**TASK DIRECTIONS**
Keep only the lines of the data below that contain "documentclass", and copy them.

**TASK INPUT**
━━━━━━━━━━━━━━━━━━━━
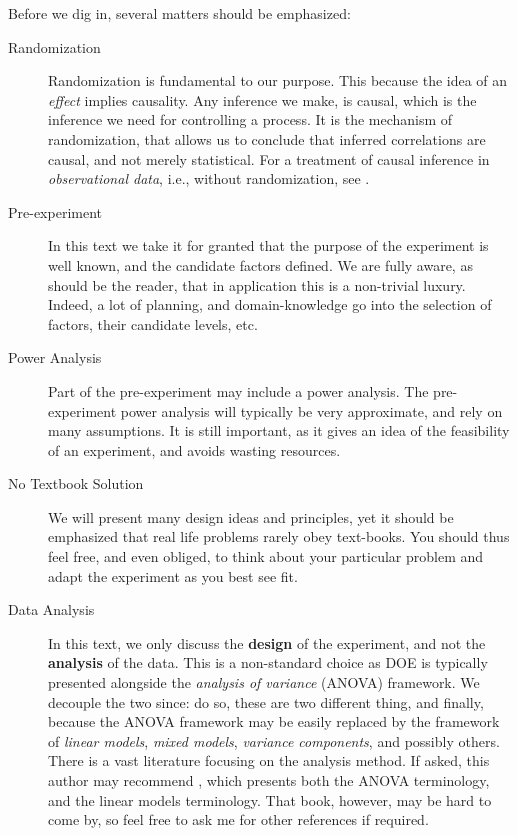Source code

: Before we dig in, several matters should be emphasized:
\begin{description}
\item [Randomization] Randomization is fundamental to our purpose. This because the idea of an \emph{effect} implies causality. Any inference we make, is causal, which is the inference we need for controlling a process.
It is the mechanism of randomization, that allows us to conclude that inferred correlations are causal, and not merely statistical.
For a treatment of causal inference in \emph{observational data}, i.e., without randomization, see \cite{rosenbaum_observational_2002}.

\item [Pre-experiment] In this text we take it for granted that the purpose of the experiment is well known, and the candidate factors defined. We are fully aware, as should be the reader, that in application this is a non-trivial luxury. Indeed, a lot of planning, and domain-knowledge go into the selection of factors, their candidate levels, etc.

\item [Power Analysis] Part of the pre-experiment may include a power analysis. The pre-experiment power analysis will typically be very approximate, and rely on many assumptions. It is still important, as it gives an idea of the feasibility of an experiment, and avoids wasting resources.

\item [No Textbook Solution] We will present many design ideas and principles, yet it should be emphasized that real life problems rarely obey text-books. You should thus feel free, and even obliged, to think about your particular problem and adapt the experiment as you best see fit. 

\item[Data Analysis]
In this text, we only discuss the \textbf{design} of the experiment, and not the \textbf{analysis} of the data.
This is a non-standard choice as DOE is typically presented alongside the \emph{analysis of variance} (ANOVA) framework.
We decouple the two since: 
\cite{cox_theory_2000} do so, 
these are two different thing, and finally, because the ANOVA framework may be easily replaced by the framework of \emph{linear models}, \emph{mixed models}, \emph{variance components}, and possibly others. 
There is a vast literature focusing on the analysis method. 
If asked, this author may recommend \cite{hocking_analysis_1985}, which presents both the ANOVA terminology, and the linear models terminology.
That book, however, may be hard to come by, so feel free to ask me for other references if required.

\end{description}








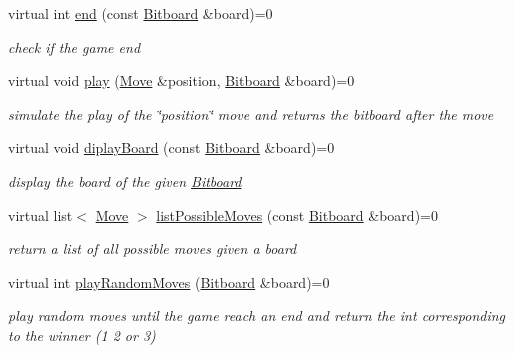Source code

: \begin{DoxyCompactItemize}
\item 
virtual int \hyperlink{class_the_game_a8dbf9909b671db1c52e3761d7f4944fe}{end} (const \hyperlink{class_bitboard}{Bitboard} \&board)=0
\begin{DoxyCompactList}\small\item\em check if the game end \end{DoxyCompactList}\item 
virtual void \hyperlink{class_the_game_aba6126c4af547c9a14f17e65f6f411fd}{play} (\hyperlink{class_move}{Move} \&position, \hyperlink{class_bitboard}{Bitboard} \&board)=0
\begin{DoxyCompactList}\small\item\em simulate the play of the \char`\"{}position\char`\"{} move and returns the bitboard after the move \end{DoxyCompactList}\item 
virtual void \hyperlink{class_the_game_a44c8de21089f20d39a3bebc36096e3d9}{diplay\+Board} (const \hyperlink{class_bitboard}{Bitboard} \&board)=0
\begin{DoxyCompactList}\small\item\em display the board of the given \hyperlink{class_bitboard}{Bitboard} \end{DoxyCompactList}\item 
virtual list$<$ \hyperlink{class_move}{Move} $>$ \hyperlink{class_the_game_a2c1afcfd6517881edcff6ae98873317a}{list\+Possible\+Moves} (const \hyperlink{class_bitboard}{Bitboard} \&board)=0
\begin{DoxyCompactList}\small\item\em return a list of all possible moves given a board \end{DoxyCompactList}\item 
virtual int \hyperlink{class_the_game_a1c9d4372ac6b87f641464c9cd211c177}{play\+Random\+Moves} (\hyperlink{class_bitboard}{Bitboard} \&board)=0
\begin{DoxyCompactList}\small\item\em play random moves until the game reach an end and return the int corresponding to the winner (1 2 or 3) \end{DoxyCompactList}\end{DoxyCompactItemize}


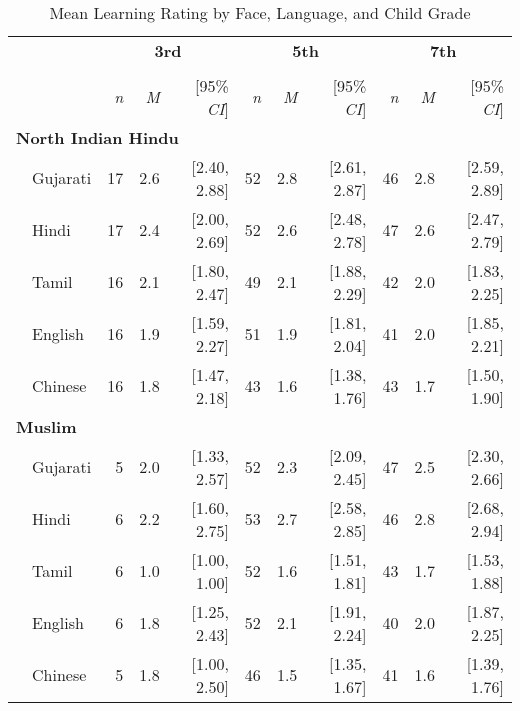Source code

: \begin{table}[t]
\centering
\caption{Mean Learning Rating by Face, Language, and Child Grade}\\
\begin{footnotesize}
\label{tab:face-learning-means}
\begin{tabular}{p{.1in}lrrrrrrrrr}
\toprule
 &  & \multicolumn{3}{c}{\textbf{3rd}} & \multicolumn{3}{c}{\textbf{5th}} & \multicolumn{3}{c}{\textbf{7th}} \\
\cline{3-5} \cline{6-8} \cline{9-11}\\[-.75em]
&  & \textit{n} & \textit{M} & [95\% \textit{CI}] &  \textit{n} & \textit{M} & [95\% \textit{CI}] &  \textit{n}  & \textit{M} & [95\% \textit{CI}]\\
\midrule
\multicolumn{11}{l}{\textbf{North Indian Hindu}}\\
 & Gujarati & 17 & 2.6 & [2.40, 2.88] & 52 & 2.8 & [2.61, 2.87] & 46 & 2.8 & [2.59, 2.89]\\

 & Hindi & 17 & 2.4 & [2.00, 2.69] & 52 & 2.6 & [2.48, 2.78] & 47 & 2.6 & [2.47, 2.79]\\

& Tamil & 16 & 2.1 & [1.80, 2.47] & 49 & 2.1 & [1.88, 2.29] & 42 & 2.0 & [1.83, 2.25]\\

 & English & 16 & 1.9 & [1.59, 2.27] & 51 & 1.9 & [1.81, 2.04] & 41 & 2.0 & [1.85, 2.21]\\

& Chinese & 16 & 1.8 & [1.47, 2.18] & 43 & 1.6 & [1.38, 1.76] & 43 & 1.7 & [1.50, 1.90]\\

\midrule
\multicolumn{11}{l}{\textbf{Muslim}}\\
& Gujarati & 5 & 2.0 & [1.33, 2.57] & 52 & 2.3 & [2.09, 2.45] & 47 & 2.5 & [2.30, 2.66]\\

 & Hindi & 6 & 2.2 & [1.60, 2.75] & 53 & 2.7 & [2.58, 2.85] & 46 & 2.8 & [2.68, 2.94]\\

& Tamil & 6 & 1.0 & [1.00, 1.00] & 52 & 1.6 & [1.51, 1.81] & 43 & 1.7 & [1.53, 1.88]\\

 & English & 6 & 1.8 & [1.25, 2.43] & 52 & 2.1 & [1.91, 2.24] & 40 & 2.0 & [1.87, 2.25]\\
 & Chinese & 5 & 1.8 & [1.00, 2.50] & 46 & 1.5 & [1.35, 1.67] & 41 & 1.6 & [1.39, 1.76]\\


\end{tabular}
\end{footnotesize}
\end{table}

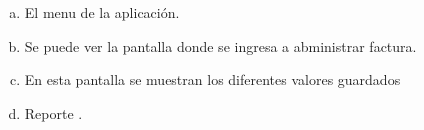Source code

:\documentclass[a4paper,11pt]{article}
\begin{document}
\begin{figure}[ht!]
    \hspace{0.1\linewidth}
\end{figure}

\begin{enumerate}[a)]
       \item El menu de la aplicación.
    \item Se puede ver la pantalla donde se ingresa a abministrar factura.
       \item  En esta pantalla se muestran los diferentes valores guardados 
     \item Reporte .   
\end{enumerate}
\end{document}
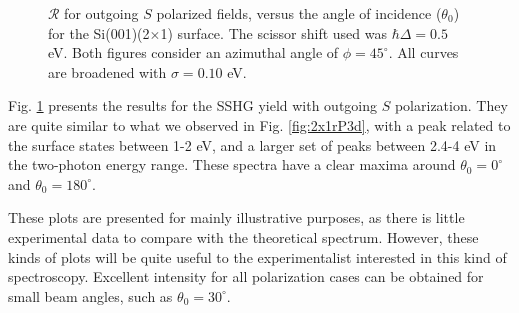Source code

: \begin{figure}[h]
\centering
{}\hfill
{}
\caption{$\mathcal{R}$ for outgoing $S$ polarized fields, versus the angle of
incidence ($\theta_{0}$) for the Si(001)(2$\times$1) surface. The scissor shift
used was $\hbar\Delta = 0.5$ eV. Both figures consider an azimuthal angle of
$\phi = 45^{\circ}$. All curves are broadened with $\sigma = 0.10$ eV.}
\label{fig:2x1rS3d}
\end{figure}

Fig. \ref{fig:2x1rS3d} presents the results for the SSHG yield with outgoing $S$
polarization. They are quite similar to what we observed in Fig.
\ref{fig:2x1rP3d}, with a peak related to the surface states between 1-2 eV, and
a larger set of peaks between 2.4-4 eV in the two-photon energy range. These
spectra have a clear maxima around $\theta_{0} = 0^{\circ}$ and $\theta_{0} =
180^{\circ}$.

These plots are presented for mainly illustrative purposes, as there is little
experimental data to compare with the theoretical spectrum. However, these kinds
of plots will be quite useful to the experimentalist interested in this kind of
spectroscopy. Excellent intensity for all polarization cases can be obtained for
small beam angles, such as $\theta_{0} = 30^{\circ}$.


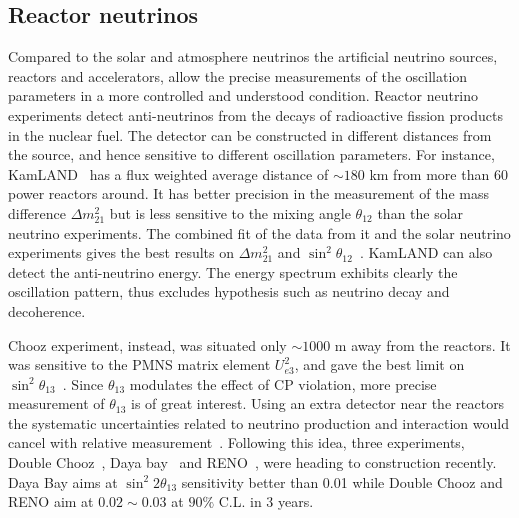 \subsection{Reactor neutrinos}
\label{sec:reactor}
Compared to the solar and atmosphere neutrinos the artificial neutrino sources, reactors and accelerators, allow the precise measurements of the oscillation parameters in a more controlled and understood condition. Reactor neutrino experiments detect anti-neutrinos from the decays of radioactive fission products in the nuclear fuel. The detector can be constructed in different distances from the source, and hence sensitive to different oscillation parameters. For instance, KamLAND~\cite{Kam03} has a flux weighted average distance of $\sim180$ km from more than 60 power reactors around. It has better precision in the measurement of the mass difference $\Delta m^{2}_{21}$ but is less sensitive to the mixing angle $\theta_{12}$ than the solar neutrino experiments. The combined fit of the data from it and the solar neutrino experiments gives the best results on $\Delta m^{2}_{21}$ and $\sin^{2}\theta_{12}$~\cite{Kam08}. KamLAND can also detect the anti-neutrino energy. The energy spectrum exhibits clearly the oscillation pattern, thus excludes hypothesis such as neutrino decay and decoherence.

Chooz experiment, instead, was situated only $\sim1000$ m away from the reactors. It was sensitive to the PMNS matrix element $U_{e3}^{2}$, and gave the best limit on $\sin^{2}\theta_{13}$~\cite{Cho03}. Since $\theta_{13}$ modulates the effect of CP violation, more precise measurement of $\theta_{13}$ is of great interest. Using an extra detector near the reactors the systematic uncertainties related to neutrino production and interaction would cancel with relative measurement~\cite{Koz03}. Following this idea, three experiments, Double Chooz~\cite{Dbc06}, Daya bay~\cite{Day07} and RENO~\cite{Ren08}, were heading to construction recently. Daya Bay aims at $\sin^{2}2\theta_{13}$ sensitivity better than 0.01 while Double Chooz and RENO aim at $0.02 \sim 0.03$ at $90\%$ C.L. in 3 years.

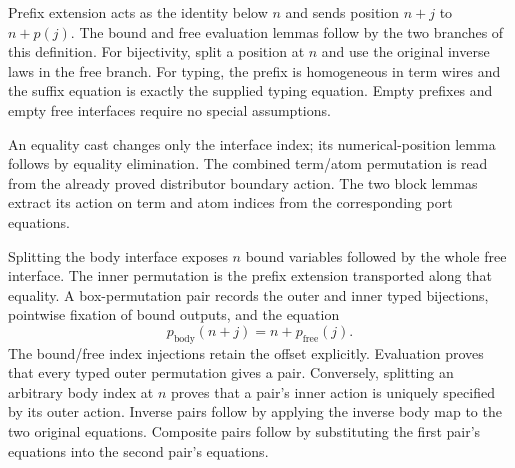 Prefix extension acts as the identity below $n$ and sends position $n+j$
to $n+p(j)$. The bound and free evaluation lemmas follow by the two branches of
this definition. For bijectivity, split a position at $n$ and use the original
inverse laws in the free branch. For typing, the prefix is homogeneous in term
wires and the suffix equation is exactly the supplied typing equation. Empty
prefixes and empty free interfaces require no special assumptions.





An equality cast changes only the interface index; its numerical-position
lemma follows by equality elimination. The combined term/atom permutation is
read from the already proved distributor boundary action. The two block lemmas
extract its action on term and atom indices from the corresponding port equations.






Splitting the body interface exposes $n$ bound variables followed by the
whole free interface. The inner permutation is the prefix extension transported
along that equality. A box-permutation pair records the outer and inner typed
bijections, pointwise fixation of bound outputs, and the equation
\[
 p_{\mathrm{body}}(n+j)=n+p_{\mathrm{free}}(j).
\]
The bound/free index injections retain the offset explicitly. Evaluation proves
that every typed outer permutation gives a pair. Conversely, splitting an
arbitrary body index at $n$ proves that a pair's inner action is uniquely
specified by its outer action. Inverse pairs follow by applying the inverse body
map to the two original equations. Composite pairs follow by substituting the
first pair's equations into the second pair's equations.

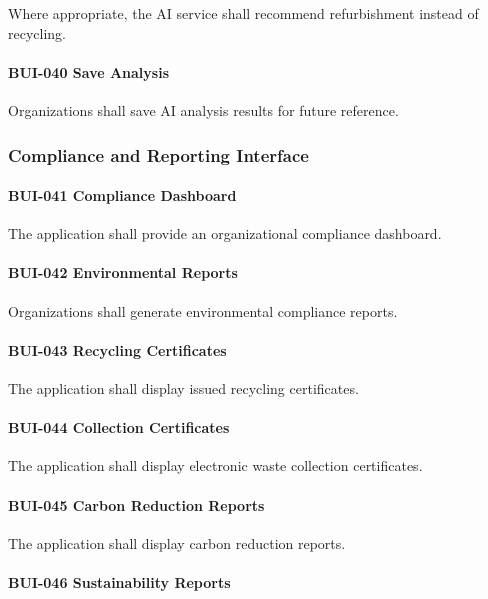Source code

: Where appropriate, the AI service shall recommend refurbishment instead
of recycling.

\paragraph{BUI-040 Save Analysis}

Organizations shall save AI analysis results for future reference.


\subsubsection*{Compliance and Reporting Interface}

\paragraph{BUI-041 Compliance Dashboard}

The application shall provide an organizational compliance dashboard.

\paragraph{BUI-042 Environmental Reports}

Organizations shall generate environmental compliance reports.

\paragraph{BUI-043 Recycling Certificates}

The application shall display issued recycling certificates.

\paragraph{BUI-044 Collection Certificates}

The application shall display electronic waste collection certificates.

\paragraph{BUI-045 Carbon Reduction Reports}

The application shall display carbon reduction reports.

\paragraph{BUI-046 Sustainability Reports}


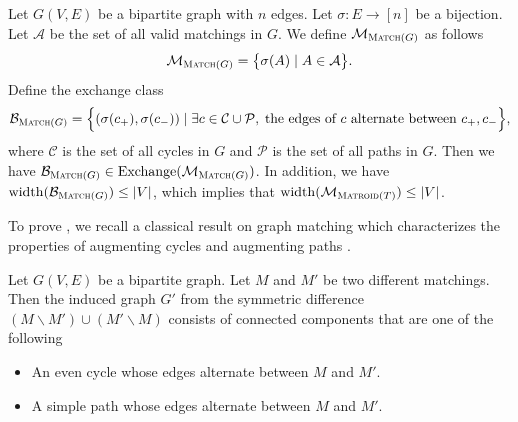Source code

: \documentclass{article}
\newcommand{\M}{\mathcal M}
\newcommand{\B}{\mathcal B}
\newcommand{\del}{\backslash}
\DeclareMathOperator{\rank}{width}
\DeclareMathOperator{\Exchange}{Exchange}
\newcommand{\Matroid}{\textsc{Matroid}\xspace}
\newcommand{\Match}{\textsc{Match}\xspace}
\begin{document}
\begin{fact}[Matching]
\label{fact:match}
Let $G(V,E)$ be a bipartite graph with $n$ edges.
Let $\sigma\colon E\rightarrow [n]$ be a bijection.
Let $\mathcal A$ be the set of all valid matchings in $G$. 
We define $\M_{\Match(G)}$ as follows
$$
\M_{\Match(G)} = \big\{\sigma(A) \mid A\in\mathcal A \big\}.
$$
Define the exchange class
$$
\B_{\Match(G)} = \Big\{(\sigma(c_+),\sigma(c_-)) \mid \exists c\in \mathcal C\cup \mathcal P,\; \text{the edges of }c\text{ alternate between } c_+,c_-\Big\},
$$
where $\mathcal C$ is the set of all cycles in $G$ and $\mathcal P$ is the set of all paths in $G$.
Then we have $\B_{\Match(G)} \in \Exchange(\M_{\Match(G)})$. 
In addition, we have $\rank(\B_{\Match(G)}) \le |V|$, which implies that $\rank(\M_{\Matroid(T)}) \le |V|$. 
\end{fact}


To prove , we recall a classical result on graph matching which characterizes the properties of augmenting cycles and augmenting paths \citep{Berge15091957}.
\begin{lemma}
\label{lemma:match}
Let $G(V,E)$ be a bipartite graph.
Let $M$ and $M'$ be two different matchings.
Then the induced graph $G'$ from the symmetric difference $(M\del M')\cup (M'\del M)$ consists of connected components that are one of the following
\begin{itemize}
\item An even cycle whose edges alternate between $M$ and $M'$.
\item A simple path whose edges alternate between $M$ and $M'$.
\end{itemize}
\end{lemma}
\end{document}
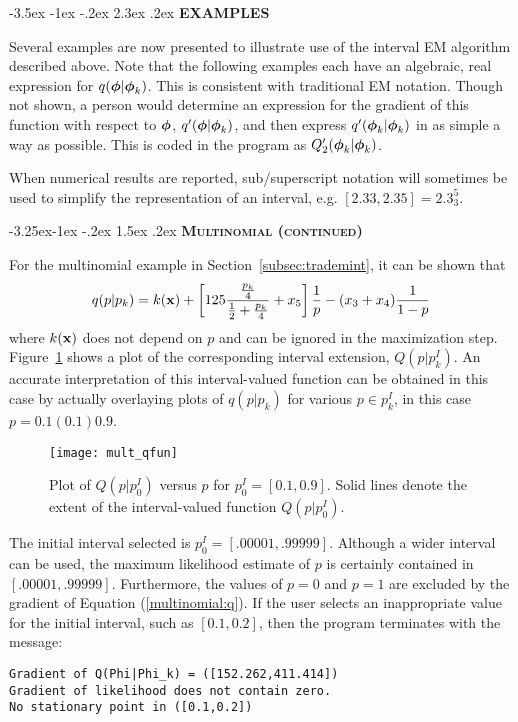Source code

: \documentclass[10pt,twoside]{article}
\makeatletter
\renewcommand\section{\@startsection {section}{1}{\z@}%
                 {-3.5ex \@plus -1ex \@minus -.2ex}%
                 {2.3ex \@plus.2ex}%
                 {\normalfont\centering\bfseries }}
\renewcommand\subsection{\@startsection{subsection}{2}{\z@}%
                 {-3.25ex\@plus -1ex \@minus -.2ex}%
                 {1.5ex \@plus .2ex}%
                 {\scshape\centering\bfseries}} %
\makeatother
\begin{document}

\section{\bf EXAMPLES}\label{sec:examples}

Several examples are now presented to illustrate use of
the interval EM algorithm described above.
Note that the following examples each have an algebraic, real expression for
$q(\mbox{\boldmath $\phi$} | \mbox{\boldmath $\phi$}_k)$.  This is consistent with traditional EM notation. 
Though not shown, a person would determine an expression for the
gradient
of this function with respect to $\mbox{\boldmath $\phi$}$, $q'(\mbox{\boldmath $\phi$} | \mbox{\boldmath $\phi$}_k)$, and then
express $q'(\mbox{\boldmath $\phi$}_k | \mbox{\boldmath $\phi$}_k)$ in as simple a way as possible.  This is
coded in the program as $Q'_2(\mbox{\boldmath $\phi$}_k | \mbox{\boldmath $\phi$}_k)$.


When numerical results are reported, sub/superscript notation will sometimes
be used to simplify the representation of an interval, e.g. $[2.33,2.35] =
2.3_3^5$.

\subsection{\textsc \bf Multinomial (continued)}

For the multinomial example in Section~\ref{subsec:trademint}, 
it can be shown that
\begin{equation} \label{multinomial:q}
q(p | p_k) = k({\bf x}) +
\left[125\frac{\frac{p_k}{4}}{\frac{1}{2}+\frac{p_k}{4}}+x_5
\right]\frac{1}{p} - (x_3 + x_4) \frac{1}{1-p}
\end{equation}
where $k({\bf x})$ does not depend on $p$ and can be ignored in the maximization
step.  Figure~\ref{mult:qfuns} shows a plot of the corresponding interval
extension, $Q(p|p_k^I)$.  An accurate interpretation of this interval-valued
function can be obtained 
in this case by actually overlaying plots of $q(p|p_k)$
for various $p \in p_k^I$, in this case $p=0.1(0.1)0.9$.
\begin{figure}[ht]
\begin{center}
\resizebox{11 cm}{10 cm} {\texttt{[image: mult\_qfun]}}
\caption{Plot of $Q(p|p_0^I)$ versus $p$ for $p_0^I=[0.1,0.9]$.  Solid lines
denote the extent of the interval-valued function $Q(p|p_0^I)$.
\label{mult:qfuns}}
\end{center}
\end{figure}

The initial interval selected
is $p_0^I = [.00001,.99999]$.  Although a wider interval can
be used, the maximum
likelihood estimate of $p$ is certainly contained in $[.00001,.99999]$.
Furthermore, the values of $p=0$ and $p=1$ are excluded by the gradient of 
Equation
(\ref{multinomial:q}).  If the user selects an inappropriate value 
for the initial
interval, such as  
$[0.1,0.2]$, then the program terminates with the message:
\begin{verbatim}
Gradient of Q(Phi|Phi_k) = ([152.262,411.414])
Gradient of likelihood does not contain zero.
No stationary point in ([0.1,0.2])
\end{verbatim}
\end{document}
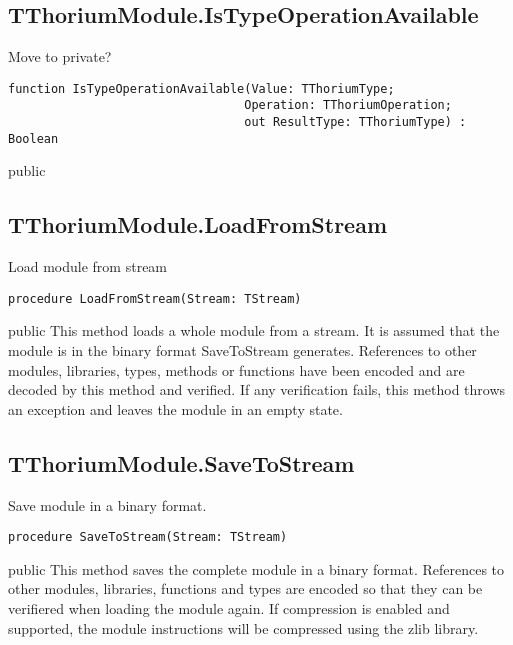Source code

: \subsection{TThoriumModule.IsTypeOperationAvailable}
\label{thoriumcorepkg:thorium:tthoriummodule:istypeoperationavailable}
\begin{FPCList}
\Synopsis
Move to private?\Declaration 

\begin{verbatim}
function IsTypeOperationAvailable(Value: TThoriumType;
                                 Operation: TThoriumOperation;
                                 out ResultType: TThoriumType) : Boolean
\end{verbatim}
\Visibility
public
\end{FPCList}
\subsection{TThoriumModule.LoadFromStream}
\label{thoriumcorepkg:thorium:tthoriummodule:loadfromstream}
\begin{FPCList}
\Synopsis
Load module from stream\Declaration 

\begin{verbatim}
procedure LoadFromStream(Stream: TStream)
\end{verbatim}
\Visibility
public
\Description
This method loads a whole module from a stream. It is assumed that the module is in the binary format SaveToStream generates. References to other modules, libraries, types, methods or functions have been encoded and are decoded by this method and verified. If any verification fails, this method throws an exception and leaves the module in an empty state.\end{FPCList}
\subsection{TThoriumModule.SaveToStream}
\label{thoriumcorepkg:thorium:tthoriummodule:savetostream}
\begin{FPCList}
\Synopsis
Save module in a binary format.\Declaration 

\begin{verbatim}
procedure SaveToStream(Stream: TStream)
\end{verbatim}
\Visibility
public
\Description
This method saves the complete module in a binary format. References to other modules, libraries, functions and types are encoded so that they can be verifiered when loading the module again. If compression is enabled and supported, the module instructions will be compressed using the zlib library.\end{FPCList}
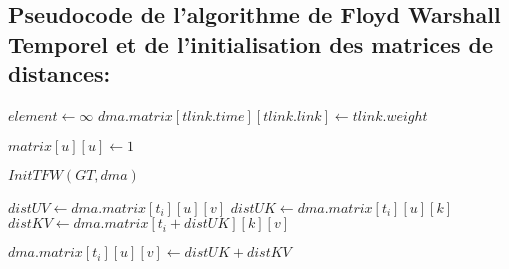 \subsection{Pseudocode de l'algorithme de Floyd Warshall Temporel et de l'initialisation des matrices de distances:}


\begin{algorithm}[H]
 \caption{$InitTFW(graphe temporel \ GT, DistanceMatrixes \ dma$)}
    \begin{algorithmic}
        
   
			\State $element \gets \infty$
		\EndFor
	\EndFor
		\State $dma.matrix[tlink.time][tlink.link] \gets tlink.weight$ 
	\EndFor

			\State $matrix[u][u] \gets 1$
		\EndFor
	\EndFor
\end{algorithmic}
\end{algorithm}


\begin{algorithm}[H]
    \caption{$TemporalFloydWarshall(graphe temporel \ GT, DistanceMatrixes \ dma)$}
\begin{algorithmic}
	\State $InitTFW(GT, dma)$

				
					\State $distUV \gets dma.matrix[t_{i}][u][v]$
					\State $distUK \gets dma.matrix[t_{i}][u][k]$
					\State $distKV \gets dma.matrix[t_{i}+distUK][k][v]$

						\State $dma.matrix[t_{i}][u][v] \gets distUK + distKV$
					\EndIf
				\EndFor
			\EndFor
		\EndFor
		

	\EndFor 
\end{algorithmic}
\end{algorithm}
━━━━━━━━━━━━━━━━━━━━
**REPLY TO THE TASK**
:\documentclass[a4paper,11pt]{article}
: \documentclass{article}
: \documentclass[10pt,twoside]{article}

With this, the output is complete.